Dataset entries

******

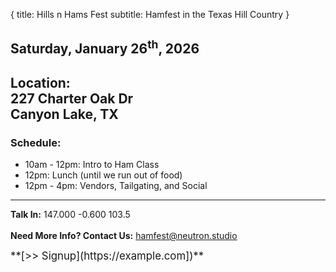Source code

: {
  title: Hills n Hams Fest
  subtitle: Hamfest in the Texas Hill Country
}

## Saturday, January 26<sup>th</sup>, 2026

<h2>
  Location:<br>
  227 Charter Oak Dr<br>
  Canyon Lake, TX
</h2>

### Schedule:

- 10am - 12pm: Intro to Ham Class
- 12pm: Lunch (until we run out of food)
- 12pm - 4pm: Vendors, Tailgating, and Social

---

**Talk In:** 147.000 -0.600 103.5
<br><br>
**Need More Info? Contact Us:** hamfest@neutron.studio

<span style="font-size: 120%;">
  **[>> Signup](https://example.com])**
</span>
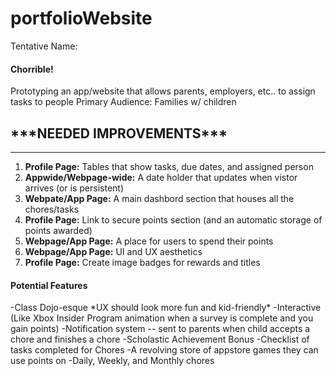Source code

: # portfolioWebsite

Tentative Name: <h4><b>Chorrible!</b></h4>

Prototyping an app/website that allows parents, employers, etc.. to assign tasks to people
Primary Audience: Families w/ children

<h2>***NEEDED IMPROVEMENTS***</h2>
<hr>
<ol>
  <li><b>Profile Page:</b> Tables that show tasks, due dates, and assigned person</li>
  <li><b>Appwide/Webpage-wide:</b> A date holder that updates when vistor arrives (or is persistent)</li>
  <li><b>Webpate/App Page:</b> A main dashbord section that houses all the chores/tasks</li>
  <li><b>Profile Page:</b> Link to secure points section (and an automatic storage of points awarded)</li>
  <li><b>Webpage/App Page:</b> A place for users to spend their points</li>
  <li><b>Webpage/App Page:</b> UI and UX aesthetics</li>
  <li><b>Profile Page:</b> Create image badges for rewards and titles</li>
</ol>

<h4>Potential Features</h4>
-Class Dojo-esque
  *UX should look more fun and kid-friendly*
-Interactive (Like Xbox Insider Program animation when a survey is complete and you gain points) 
-Notification system -- sent to parents when child accepts a chore and finishes a chore
-Scholastic Achievement Bonus
-Checklist of tasks completed for Chores
-A revolving store of appstore games they can use points on
-Daily, Weekly, and Monthly chores

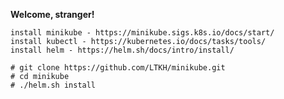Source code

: **Welcome, stranger!**

    install minikube - https://minikube.sigs.k8s.io/docs/start/
    install kubectl - https://kubernetes.io/docs/tasks/tools/
    install helm - https://helm.sh/docs/intro/install/

    # git clone https://github.com/LTKH/minikube.git
    # cd minikube
    # ./helm.sh install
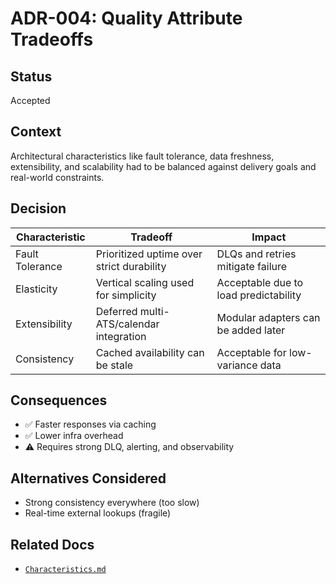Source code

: # ADR-004: Quality Attribute Tradeoffs

## Status

Accepted

## Context

Architectural characteristics like fault tolerance, data freshness, extensibility, and scalability had to be balanced
against delivery goals and real-world constraints.

## Decision

| Characteristic  | Tradeoff                                  | Impact                                |
|-----------------|-------------------------------------------|---------------------------------------|
| Fault Tolerance | Prioritized uptime over strict durability | DLQs and retries mitigate failure     |
| Elasticity      | Vertical scaling used for simplicity      | Acceptable due to load predictability |
| Extensibility   | Deferred multi-ATS/calendar integration   | Modular adapters can be added later   |
| Consistency     | Cached availability can be stale          | Acceptable for low-variance data      |

## Consequences

- ✅ Faster responses via caching
- ✅ Lower infra overhead
- ⚠️ Requires strong DLQ, alerting, and observability

## Alternatives Considered

- Strong consistency everywhere (too slow)
- Real-time external lookups (fragile)

## Related Docs

- [`Characteristics.md`](../Characteristics.md)

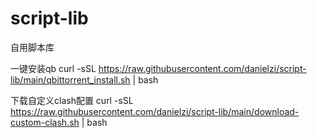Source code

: # script-lib
自用脚本库

一键安装qb
curl -sSL https://raw.githubusercontent.com/danielzi/script-lib/main/qbittorrent_install.sh | bash

下载自定义clash配置
curl -sSL https://raw.githubusercontent.com/danielzi/script-lib/main/download-custom-clash.sh | bash
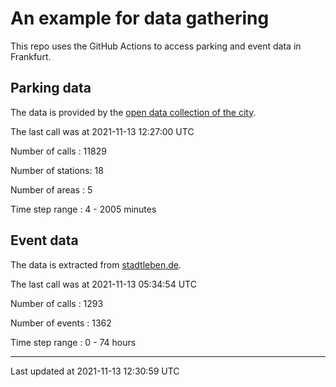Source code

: # An example for data gathering

This repo uses the GitHub Actions to access parking and event data in Frankfurt.

## Parking data
The data is provided by the [open data collection of the city](https://www.offenedaten.frankfurt.de/).

The last call was at 2021-11-13 12:27:00 UTC

Number of calls   : 11829

Number of stations:    18

Number of areas   :     5

Time step range   :     4 -  2005 minutes


## Event data
The data is extracted from [stadtleben.de](https://stadtleben.de/frankfurt/).

The last call was at 2021-11-13 05:34:54 UTC

Number of calls   : 1293

Number of events  : 1362

Time step range   :    0 -   74 hours


----

Last updated at 2021-11-13 12:30:59 UTC
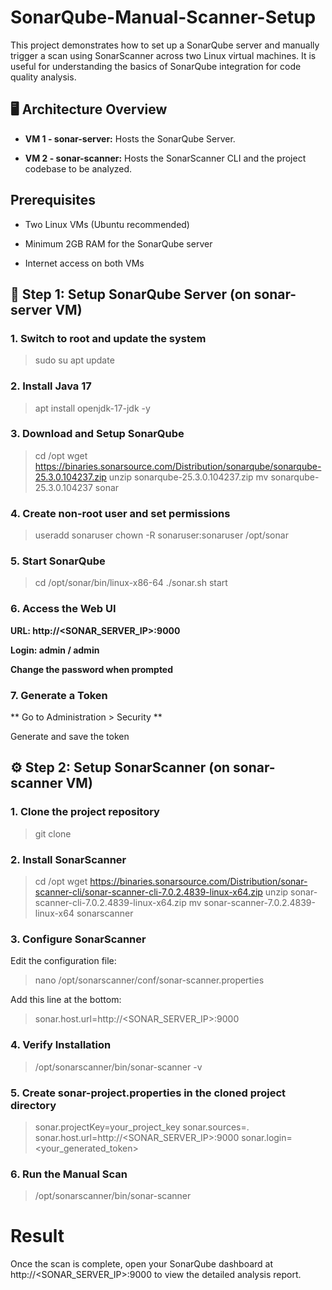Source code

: # SonarQube-Manual-Scanner-Setup

This project demonstrates how to set up a SonarQube server and manually trigger a scan using SonarScanner across two Linux virtual machines. It is useful for understanding the basics of SonarQube integration for code quality analysis.

## 🖥️ Architecture Overview

- **VM 1 - sonar-server:** Hosts the SonarQube Server.

- **VM 2 - sonar-scanner:** Hosts the SonarScanner CLI and the project codebase to be analyzed.

## Prerequisites

- Two Linux VMs (Ubuntu recommended)

- Minimum 2GB RAM for the SonarQube server

- Internet access on both VMs

## 🔧 Step 1: Setup SonarQube Server (on sonar-server VM)

### 1. Switch to root and update the system

> sudo su
> apt update

### 2. Install Java 17

> apt install openjdk-17-jdk -y

### 3. Download and Setup SonarQube

> cd /opt
> wget https://binaries.sonarsource.com/Distribution/sonarqube/sonarqube-25.3.0.104237.zip
> unzip sonarqube-25.3.0.104237.zip
> mv sonarqube-25.3.0.104237 sonar

### 4. Create non-root user and set permissions

> useradd sonaruser
> chown -R sonaruser:sonaruser /opt/sonar

### 5. Start SonarQube

> cd /opt/sonar/bin/linux-x86-64
> ./sonar.sh start

### 6. Access the Web UI

**URL: http://<SONAR_SERVER_IP>:9000**

**Login: admin / admin**

**Change the password when prompted**

### 7. Generate a Token

** Go to Administration > Security **

Generate and save the token

## ⚙️ Step 2: Setup SonarScanner (on sonar-scanner VM)

### 1. Clone the project repository

> git clone <your-project-repo-url>

### 2. Install SonarScanner

> cd /opt
> wget https://binaries.sonarsource.com/Distribution/sonar-scanner-cli/sonar-scanner-cli-7.0.2.4839-linux-x64.zip
> unzip sonar-scanner-cli-7.0.2.4839-linux-x64.zip
> mv sonar-scanner-7.0.2.4839-linux-x64 sonarscanner

### 3. Configure SonarScanner

Edit the configuration file:

> nano /opt/sonarscanner/conf/sonar-scanner.properties

Add this line at the bottom:

> sonar.host.url=http://<SONAR_SERVER_IP>:9000

### 4. Verify Installation

> /opt/sonarscanner/bin/sonar-scanner -v

### 5. Create sonar-project.properties in the cloned project directory

> sonar.projectKey=your_project_key
> sonar.sources=.
> sonar.host.url=http://<SONAR_SERVER_IP>:9000
> sonar.login=<your_generated_token>

### 6. Run the Manual Scan

> /opt/sonarscanner/bin/sonar-scanner

# Result

Once the scan is complete, open your SonarQube dashboard at http://<SONAR_SERVER_IP>:9000 to view the detailed analysis report.

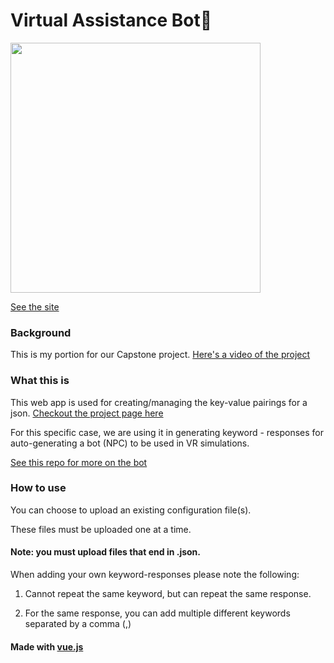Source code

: # Virtual Assistance Bot🤖

<img width="400" src="https://www.yooksel.com/static/media/vrbot.d3546eb7.svg" align="center"/>

[See the site](https://bot-factory.netlify.app/)





### Background
This is my portion for our Capstone project. [Here's a video of the project](https://www.youtube.com/watch?v=_-yhq2RHWto)


### What this is
This web app is used for creating/managing the key-value pairings for a json. [Checkout the project page here](https://www.yooksel.com/#/virtual-assistance-bot)

For this specific case, we are using it in generating keyword - responses for auto-generating a bot (NPC) to be used in VR simulations.

[See this repo for more on the bot](https://github.com/AnthonyMella66/Capstone2019)

### How to use

You can choose to upload an existing configuration file(s).

These files must be uploaded one at a time.

#### Note: you must upload files that end in .json.



When adding your own keyword-responses please note the following:

1. Cannot repeat the same keyword, but can repeat the same response.

2. For the same response, you can add multiple different keywords separated by a comma (,)




#### Made with [vue.js](https://vuejs.org/)

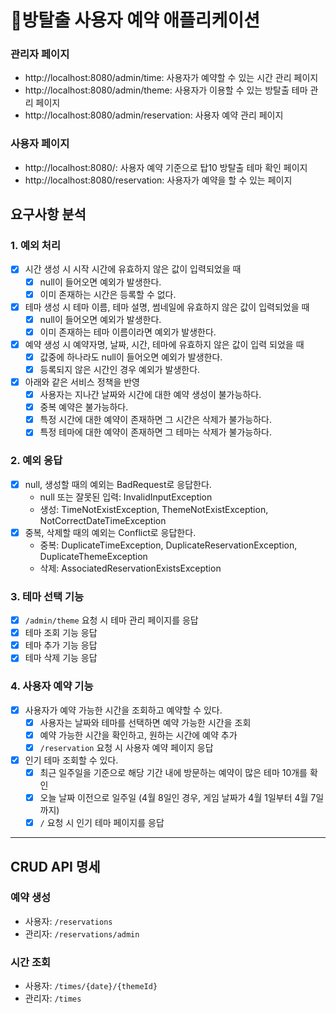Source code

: # 🚪방탈출 사용자 예약 애플리케이션

### 관리자 페이지
* http://localhost:8080/admin/time: 사용자가 예약할 수 있는 시간 관리 페이지
* http://localhost:8080/admin/theme: 사용자가 이용할 수 있는 방탈출 테마 관리 페이지
* http://localhost:8080/admin/reservation: 사용자 예약 관리 페이지

### 사용자 페이지
* http://localhost:8080/: 사용자 예약 기준으로 탑10 방탈출 테마 확인 페이지
* http://localhost:8080/reservation: 사용자가 예약을 할 수 있는 페이지

## 요구사항 분석

### 1. 예외 처리

- [x] 시간 생성 시 시작 시간에 유효하지 않은 값이 입력되었을 때
  - [x] null이 들어오면 예외가 발생한다.
  - [x] 이미 존재하는 시간은 등록할 수 없다.
- [x] 테마 생성 시 테마 이름, 테마 설명, 썸네일에 유효하지 않은 값이 입력되었을 때
  - [x] null이 들어오면 예외가 발생한다.
  - [x] 이미 존재하는 테마 이름이라면 예외가 발생한다.
- [x] 예약 생성 시 예약자명, 날짜, 시간, 테마에 유효하지 않은 값이 입력 되었을 때
  - [x] 값중에 하나라도 null이 들어오면 예외가 발생한다.
  - [x] 등록되지 않은 시간인 경우 예외가 발생한다.
- [x] 아래와 같은 서비스 정책을 반영
  - [x] 사용자는 지나간 날짜와 시간에 대한 예약 생성이 불가능하다.
  - [x] 중복 예약은 불가능하다.
  - [x] 특정 시간에 대한 예약이 존재하면 그 시간은 삭제가 불가능하다.
  - [x] 특정 테마에 대한 예약이 존재하면 그 테마는 삭제가 불가능하다.

### 2. 예외 응답

- [x] null, 생성할 때의 예외는 BadRequest로 응답한다.
  - null 또는 잘못된 입력: InvalidInputException
  - 생성: TimeNotExistException, ThemeNotExistException, NotCorrectDateTimeException 
- [x] 중복, 삭제할 때의 예외는 Conflict로 응답한다.
  - 중복: DuplicateTimeException, DuplicateReservationException, DuplicateThemeException
  - 삭제: AssociatedReservationExistsException
  
### 3. 테마 선택 기능

- [x] `/admin/theme` 요청 시 테마 관리 페이지를 응답
- [x] 테마 조회 기능 응답
- [x] 테마 추가 기능 응답
- [x] 테마 삭제 기능 응답

### 4. 사용자 예약 기능

- [x] 사용자가 예약 가능한 시간을 조회하고 예약할 수 있다.
  - [x] 사용자는 날짜와 테마를 선택하면 예약 가능한 시간을 조회
  - [x] 예약 가능한 시간을 확인하고, 원하는 시간에 예약 추가
  - [x] `/reservation` 요청 시 사용자 예약 페이지 응답
- [x] 인기 테마 조회할 수 있다.
  - [x] 최근 일주일을 기준으로 해당 기간 내에 방문하는 예약이 많은 테마 10개를 확인
  - [x] 오늘 날짜 이전으로 일주일 (4월 8일인 경우, 게임 날짜가 4월 1일부터 4월 7일까지)
  - [x] `/` 요청 시 인기 테마 페이지를 응답

---

## CRUD API 명세

### 예약 생성
* 사용자: `/reservations` 
* 관리자: `/reservations/admin`

### 시간 조회
* 사용자: `/times/{date}/{themeId}`
* 관리자: `/times`
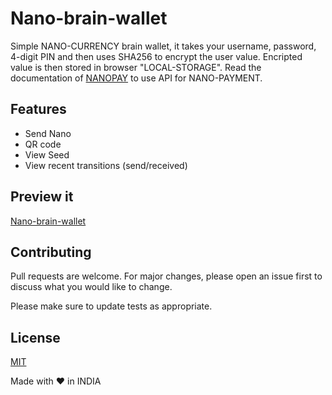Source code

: # Nano-brain-wallet
Simple NANO-CURRENCY brain wallet, it takes your username, password, 4-digit PIN and then uses SHA256 to encrypt the user value. Encripted value is then stored in browser "LOCAL-STORAGE".  Read the documentation of [NANOPAY](https://stoplight.io/p/docs/gh/besoeasy/nano-payment) to use API for NANO-PAYMENT.

## Features
* Send Nano
* QR code
* View Seed
* View recent transitions (send/received)

## Preview it
[Nano-brain-wallet](https://codeword7.github.io/nano-brain-wallet)

## Contributing
Pull requests are welcome. For major changes, please open an issue first to discuss what you would like to change.

Please make sure to update tests as appropriate.

## License
[MIT](https://choosealicense.com/licenses/mit/)

Made with :heart: in INDIA
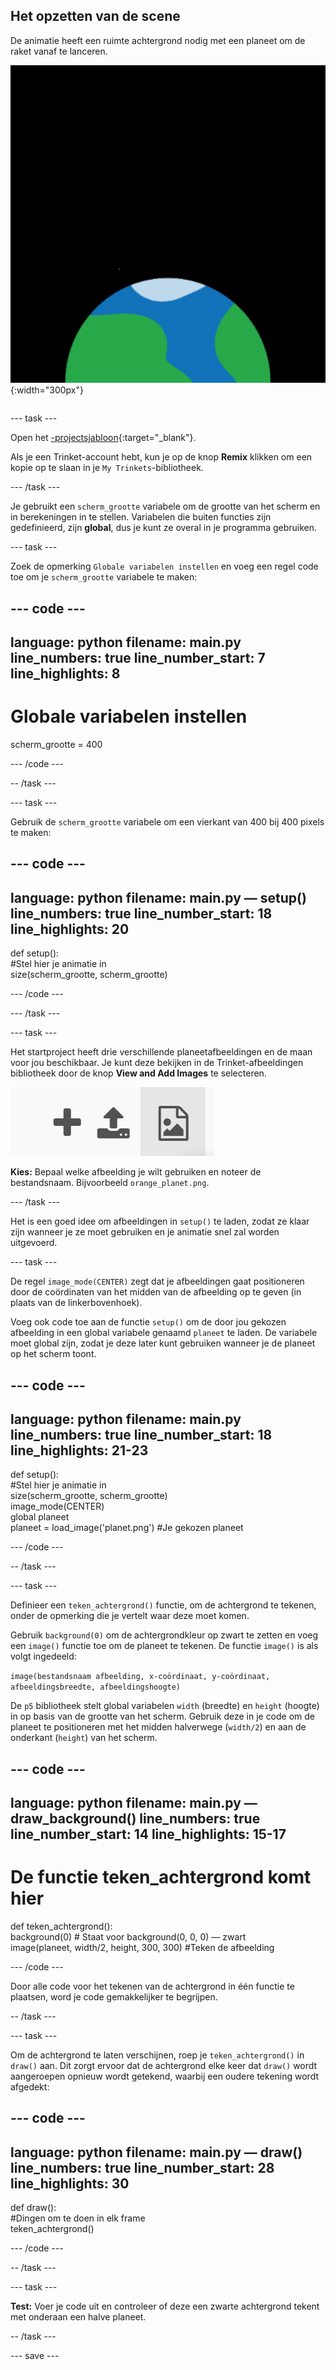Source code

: ## Het opzetten van de scene

<div style="display: flex; flex-wrap: wrap">
<div style="flex-basis: 200px; flex-grow: 1; margin-right: 15px;">
De animatie heeft een ruimte achtergrond nodig met een planeet om de raket vanaf te lanceren.
</div>
<div>

![Een planeet tegen een zwarte achtergrond.](images/step_2.png){:width="300px"}

</div>
</div>

--- task ---

Open het [-projectsjabloon](https://trinket.io/python/f2199f5a8c){:target="_blank"}.

Als je een Trinket-account hebt, kun je op de knop **Remix** klikken om een kopie op te slaan in je `My Trinkets`-bibliotheek.

--- /task ---

Je gebruikt een `scherm_grootte` variabele om de grootte van het scherm en in berekeningen in te stellen. Variabelen die buiten functies zijn gedefinieerd, zijn **global**, dus je kunt ze overal in je programma gebruiken.

--- task ---

Zoek de opmerking `Globale variabelen instellen` en voeg een regel code toe om je `scherm_grootte` variabele te maken:

--- code ---
---
language: python filename: main.py line_numbers: true line_number_start: 7
line_highlights: 8
---

# Globale variabelen instellen
scherm_grootte = 400

--- /code ---

-- /task ---

--- task ---

Gebruik de `scherm_grootte` variabele om een vierkant van 400 bij 400 pixels te maken:

--- code ---
---
language: python filename: main.py — setup() line_numbers: true line_number_start: 18
line_highlights: 20
---

def setup():   
#Stel hier je animatie in   
size(scherm_grootte, scherm_grootte)


--- /code ---

--- /task ---

--- task ---

Het startproject heeft drie verschillende planeetafbeeldingen en de maan voor jou beschikbaar. Je kunt deze bekijken in de Trinket-afbeeldingen bibliotheek door de knop **View and Add Images** te selecteren.

![Een plusteken, een uploadsymbool en een afbeeldingssymbool. Het afbeeldingssymbool is gemarkeerd.](images/trinket_image.png)

**Kies:** Bepaal welke afbeelding je wilt gebruiken en noteer de bestandsnaam. Bijvoorbeeld `orange_planet.png`.

--- /task ---

Het is een goed idee om afbeeldingen in `setup()` te laden, zodat ze klaar zijn wanneer je ze moet gebruiken en je animatie snel zal worden uitgevoerd.

--- task ---

De regel `image_mode(CENTER)` zegt dat je afbeeldingen gaat positioneren door de coördinaten van het midden van de afbeelding op te geven (in plaats van de linkerbovenhoek).

Voeg ook code toe aan de functie `setup()` om de door jou gekozen afbeelding in een global variabele genaamd `planeet` te laden. De variabele moet global zijn, zodat je deze later kunt gebruiken wanneer je de planeet op het scherm toont.

--- code ---
---
language: python filename: main.py line_numbers: true line_number_start: 18
line_highlights: 21-23
---

def setup():   
#Stel hier je animatie in   
size(scherm_grootte, scherm_grootte)   
image_mode(CENTER)   
global planeet   
planeet = load_image('planet.png') #Je gekozen planeet


--- /code ---

-- /task ---

--- task ---

Definieer een `teken_achtergrond()` functie, om de achtergrond te tekenen, onder de opmerking die je vertelt waar deze moet komen.

Gebruik `background(0)` om de achtergrondkleur op zwart te zetten en voeg een `image()` functie toe om de planeet te tekenen. De functie `image()` is als volgt ingedeeld:

`image(bestandsnaam afbeelding, x-coördinaat, y-coördinaat, afbeeldingsbreedte, afbeeldingshoogte)`

De `p5` bibliotheek stelt global variabelen `width` (breedte) en `height` (hoogte) in op basis van de grootte van het scherm. Gebruik deze in je code om de planeet te positioneren met het midden halverwege (`width/2`) en aan de onderkant (`height`) van het scherm.

--- code ---
---
language: python filename: main.py — draw_background() line_numbers: true line_number_start: 14
line_highlights: 15-17
---

# De functie teken_achtergrond komt hier
def teken_achtergrond():   
background(0) # Staat voor background(0, 0, 0) — zwart    
image(planeet, width/2, height, 300, 300) #Teken de afbeelding


--- /code ---

Door alle code voor het tekenen van de achtergrond in één functie te plaatsen, word je code gemakkelijker te begrijpen.

-- /task ---

--- task ---

Om de achtergrond te laten verschijnen, roep je `teken_achtergrond()` in `draw()` aan. Dit zorgt ervoor dat de achtergrond elke keer dat `draw()` wordt aangeroepen opnieuw wordt getekend, waarbij een oudere tekening wordt afgedekt:

--- code ---
---
language: python filename: main.py — draw() line_numbers: true line_number_start: 28
line_highlights: 30
---

def draw():   
#Dingen om te doen in elk frame    
teken_achtergrond()

--- /code ---

-- /task ---

--- task ---

**Test:** Voer je code uit en controleer of deze een zwarte achtergrond tekent met onderaan een halve planeet.

-- /task ---

--- save ---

******

What is being asked. Copy exactly, and only, the lines from the first entry through the line holding "<li><b>Appwide/Webpage-wide:</b> A date", both ends included, leaving out every picture.

Response area.
Source code

: {
  title: Hills n Hams Fest
  subtitle: Hamfest in the Texas Hill Country
}

## Saturday, January 26<sup>th</sup>, 2026

<h2>
  Location:<br>
  227 Charter Oak Dr<br>
  Canyon Lake, TX
</h2>

### Schedule:

- 10am - 12pm: Intro to Ham Class
- 12pm: Lunch (until we run out of food)
- 12pm - 4pm: Vendors, Tailgating, and Social

---

**Talk In:** 147.000 -0.600 103.5
<br><br>
**Need More Info? Contact Us:** hamfest@neutron.studio

<span style="font-size: 120%;">
  **[>> Signup](https://example.com])**
</span>
Source code

: # portfolioWebsite

Tentative Name: <h4><b>Chorrible!</b></h4>

Prototyping an app/website that allows parents, employers, etc.. to assign tasks to people
Primary Audience: Families w/ children

<h2>***NEEDED IMPROVEMENTS***</h2>
<hr>
<ol>
  <li><b>Profile Page:</b> Tables that show tasks, due dates, and assigned person</li>
  <li><b>Appwide/Webpage-wide:</b> A date holder that updates when vistor arrives (or is persistent)</li>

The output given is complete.